O que o mercado espera de quem estudou valuation

Quem diz que estudou valuation precisa conseguir fazer algumas coisas com segurança. Precisa entender a lógica econômica do negócio, transformar essa lógica em premissas financeiras, projetar com coerência e testar cenários. Precisa também saber que valuation não é número mágico. É faixa de valor, contexto, julgamento e consistência metodológica.

Esse ponto é importante porque muitos candidatos aprendem fórmulas, mas não aprendem critério. O mercado percebe isso rápido. Um valuation bom não nasce de preencher template. Nasce da capacidade de conectar estratégia, demonstrações financeiras, risco, crescimento e dinâmica setorial.

Por isso, a formação mais útil é aquela que obriga o aluno a construir, revisar e defender análises. Em uma plataforma orientada à prática como a M&A na Prática, esse tipo de preparo tende a ter mais aderência ao que áreas competitivas realmente cobram no processo seletivo e no trabalho.

Vale a pena investir agora?

Se você está mirando uma carreira em finanças corporativas e ainda não domina valuation de forma aplicada, a resposta mais honesta é sim, vale considerar esse investimento. Mas faça isso com critério.
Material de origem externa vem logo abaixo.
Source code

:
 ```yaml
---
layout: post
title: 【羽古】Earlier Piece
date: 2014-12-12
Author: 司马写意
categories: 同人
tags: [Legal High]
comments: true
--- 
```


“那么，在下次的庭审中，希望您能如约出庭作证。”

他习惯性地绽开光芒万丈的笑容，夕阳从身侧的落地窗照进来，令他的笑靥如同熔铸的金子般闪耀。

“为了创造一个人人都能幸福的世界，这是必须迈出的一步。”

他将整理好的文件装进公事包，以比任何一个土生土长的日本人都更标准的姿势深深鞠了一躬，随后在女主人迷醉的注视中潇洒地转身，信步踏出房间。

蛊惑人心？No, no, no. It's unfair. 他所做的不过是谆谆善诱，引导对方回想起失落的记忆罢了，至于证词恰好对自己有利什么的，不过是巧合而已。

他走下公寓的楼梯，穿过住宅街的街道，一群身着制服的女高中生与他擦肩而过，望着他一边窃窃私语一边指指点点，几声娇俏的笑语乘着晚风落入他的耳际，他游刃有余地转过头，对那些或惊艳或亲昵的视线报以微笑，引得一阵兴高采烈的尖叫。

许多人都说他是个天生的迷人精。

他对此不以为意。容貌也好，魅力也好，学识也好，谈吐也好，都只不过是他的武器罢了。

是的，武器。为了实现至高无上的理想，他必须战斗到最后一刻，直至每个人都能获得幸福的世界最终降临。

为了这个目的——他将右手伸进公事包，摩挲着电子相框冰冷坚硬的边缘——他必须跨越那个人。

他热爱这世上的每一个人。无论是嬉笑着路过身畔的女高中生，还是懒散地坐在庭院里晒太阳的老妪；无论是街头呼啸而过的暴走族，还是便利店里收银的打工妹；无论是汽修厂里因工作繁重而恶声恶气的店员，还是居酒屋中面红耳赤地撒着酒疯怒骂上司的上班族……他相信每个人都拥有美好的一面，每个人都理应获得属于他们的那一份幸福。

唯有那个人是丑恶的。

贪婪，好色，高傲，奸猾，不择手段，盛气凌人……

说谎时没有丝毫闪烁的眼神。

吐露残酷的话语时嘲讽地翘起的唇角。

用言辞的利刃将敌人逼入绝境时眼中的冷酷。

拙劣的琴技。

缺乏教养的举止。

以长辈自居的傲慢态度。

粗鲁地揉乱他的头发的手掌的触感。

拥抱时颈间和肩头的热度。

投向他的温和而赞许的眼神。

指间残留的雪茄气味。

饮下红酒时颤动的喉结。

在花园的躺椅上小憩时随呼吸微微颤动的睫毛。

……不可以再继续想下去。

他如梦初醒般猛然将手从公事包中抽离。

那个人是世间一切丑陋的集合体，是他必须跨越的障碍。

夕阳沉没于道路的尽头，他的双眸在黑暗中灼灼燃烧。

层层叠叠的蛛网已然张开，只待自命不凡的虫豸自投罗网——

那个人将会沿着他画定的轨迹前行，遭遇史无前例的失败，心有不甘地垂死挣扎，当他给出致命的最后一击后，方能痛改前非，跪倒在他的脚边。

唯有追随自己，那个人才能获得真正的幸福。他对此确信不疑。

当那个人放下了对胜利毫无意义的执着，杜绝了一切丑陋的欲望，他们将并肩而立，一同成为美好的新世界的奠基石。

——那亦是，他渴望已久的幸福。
O objetivo não deve ser colecionar certificados. Deve ser ganhar capacidade técnica que apareça no currículo, na entrevista e na execução.

Se você já trabalha com análise financeira, a decisão depende da sua lacuna atual. Se falta método, profundidade e repertório técnico, a certificação pode organizar sua evolução. Se o problema é apenas falta de exposição a deals ou projetos mais complexos, talvez o melhor passo seja combinar estudo com prática em casos reais.

No fim, a certificação em valuation vale mais quando deixa de ser um selo e passa a ser parte de uma transformação profissional mensurável. Em um mercado que recompensa precisão, velocidade e consistência analítica, o melhor investimento é aquele que faz você sentar na frente da planilha e saber exatamente o que está fazendo.